Ma il confronto da cui esce vincente è soprattutto col sistema di decelerazione programmata della Yamaha M1, che ti fa entrare in curva praticamente senza freno motore, cedendo il controllo al computer e non al pilota. Sulla Yamaha inoltre per cambiare bisogna intervenire manualmente sulla frizione, ma ci si deve assolutamente dimenticare di dare il classico colpo di acceleratore in scalata, un’abitudine di una vita, che è difficile scordare di colpo.
Sull’Aprilia è più facile non farlo perché, a differenza della Yamaha, non si deve mai toccare la leva della frizione: ci si limita a togliere il gas, a scalare le marce e a tirare con forza la leva dei freni Brembo in carbonio, che tra l’altro mi sembrano i più efficaci rispetto a quelli delle altre MotoGP che ho portato in pista negli ultimi tempi.

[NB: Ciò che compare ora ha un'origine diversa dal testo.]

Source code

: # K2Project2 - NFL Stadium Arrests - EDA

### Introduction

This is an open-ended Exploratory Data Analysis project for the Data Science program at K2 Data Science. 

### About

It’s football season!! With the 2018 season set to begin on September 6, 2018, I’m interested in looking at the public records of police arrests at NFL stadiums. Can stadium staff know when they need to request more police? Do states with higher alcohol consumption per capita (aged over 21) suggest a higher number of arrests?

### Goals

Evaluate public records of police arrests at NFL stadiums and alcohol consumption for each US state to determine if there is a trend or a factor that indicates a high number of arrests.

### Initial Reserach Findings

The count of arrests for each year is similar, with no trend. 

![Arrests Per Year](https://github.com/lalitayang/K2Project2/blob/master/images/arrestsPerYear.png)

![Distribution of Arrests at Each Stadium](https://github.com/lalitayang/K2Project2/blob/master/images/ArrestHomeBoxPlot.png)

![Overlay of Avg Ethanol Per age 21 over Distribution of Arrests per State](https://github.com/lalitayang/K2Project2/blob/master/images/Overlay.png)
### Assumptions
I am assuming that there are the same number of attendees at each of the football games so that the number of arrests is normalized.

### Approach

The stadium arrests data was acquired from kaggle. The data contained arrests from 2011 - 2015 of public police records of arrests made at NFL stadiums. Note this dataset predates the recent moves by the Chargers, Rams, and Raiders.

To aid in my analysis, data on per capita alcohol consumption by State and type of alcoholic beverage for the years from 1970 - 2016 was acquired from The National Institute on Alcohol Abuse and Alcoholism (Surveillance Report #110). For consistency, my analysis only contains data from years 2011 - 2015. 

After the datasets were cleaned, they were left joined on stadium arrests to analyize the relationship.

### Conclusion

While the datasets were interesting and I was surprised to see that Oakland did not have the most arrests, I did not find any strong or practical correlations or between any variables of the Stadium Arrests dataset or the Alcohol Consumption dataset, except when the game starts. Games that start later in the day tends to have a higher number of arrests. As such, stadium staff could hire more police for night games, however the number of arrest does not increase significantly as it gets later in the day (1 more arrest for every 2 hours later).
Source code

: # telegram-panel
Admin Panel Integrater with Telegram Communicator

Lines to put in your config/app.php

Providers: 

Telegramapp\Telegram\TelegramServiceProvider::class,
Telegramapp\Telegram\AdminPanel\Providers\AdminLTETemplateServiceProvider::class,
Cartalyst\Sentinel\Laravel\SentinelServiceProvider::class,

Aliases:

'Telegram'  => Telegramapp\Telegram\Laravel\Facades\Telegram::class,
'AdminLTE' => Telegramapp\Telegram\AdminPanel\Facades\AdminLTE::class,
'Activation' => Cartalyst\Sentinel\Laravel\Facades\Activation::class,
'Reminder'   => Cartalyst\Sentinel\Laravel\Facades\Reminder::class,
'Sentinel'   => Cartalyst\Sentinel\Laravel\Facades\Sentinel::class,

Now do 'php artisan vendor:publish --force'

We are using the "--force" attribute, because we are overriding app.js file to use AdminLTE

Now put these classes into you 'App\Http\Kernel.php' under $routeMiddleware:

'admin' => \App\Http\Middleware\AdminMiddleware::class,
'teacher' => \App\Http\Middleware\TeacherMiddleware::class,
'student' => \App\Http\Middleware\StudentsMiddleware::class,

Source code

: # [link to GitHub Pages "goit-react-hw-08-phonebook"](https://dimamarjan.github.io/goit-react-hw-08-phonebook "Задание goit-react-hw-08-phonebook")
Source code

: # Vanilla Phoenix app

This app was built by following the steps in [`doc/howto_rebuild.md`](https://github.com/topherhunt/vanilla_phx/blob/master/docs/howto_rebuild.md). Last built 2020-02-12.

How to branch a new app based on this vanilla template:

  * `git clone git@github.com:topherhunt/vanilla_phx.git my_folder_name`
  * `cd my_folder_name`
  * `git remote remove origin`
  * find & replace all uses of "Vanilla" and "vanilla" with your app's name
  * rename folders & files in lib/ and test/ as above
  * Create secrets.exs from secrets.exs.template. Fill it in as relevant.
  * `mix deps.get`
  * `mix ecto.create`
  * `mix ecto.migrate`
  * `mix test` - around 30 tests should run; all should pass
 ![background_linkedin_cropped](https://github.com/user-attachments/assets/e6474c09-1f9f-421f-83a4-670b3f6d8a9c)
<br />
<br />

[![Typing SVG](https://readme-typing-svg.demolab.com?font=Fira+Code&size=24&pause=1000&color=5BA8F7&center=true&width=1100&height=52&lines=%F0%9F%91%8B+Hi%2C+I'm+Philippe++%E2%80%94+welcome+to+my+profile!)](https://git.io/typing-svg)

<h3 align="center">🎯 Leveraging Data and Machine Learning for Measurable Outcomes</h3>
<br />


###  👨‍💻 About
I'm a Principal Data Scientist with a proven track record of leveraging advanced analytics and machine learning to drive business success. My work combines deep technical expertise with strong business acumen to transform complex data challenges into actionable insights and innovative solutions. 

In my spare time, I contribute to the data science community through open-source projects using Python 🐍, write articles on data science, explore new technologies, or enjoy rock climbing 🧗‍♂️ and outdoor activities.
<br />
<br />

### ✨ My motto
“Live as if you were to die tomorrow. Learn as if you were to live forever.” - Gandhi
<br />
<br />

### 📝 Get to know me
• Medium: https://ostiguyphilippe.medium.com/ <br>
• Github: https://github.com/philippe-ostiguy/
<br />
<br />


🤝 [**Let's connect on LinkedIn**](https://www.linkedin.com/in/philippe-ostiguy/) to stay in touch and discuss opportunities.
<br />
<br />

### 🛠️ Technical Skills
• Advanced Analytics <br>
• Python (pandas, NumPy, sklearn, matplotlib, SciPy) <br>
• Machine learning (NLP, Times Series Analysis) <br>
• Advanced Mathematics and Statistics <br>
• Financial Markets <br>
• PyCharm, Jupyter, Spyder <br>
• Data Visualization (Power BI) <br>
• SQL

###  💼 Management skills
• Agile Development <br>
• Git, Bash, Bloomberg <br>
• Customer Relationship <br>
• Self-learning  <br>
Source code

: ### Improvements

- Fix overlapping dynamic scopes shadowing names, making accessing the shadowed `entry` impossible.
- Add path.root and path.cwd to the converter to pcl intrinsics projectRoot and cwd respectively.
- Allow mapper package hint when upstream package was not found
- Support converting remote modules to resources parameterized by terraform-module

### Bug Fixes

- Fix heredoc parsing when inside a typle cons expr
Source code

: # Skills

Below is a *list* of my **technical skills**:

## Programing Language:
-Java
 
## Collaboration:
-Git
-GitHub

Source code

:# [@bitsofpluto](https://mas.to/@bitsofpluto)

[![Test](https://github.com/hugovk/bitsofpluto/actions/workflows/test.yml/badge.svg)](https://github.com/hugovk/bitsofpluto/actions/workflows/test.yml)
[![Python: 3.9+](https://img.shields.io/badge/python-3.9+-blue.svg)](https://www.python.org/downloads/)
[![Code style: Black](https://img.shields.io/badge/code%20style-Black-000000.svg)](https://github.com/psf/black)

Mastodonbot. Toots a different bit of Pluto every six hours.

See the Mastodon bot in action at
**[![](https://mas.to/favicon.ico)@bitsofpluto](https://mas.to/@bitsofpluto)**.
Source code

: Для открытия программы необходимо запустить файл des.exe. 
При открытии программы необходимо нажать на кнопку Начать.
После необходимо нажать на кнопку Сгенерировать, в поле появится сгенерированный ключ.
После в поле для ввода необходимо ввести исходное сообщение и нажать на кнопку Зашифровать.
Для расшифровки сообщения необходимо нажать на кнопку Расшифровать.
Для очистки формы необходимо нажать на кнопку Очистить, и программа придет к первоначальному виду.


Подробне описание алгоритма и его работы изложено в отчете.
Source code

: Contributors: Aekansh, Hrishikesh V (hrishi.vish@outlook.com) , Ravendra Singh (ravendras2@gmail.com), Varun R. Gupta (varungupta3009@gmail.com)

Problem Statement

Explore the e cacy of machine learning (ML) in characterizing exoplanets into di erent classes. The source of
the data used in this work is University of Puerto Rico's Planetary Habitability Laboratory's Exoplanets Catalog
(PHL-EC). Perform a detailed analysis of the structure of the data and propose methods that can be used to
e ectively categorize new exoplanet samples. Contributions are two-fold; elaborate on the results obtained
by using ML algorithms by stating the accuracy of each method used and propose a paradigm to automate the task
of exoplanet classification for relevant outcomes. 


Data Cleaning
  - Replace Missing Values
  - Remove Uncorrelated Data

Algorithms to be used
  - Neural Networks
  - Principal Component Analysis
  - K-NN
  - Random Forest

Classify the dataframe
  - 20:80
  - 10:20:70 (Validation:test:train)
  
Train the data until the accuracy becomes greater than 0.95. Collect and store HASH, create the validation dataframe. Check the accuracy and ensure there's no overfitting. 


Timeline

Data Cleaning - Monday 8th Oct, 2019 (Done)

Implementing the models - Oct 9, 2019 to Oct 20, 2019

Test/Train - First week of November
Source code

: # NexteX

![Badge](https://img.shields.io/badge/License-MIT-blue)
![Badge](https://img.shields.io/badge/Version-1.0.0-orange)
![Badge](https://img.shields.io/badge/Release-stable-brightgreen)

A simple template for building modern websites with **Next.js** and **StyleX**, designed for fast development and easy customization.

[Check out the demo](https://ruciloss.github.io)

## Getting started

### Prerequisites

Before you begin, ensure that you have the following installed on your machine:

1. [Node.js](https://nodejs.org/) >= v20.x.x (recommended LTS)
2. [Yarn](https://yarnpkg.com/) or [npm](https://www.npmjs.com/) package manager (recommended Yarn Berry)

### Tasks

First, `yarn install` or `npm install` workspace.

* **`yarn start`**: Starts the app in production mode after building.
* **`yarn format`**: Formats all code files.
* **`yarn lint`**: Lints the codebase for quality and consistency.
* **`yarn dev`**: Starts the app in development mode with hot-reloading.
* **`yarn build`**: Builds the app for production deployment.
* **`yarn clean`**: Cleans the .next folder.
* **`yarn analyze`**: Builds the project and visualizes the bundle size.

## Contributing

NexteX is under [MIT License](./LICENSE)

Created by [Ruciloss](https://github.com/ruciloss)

Il sistema lavora egregiamente ed è di uso estremamente facile. Devo dire che la RS3 è ben lontana dall’immagine di una specie di laboratorio mobile di Formula 1 a due ruote, senz’anima, che avevo supposto di provare. Al contrario, offre la sensibilità di una “vera” motocicletta, col valore aggiunto costituito da un’elettronica che serve il pilota senza montargli addosso.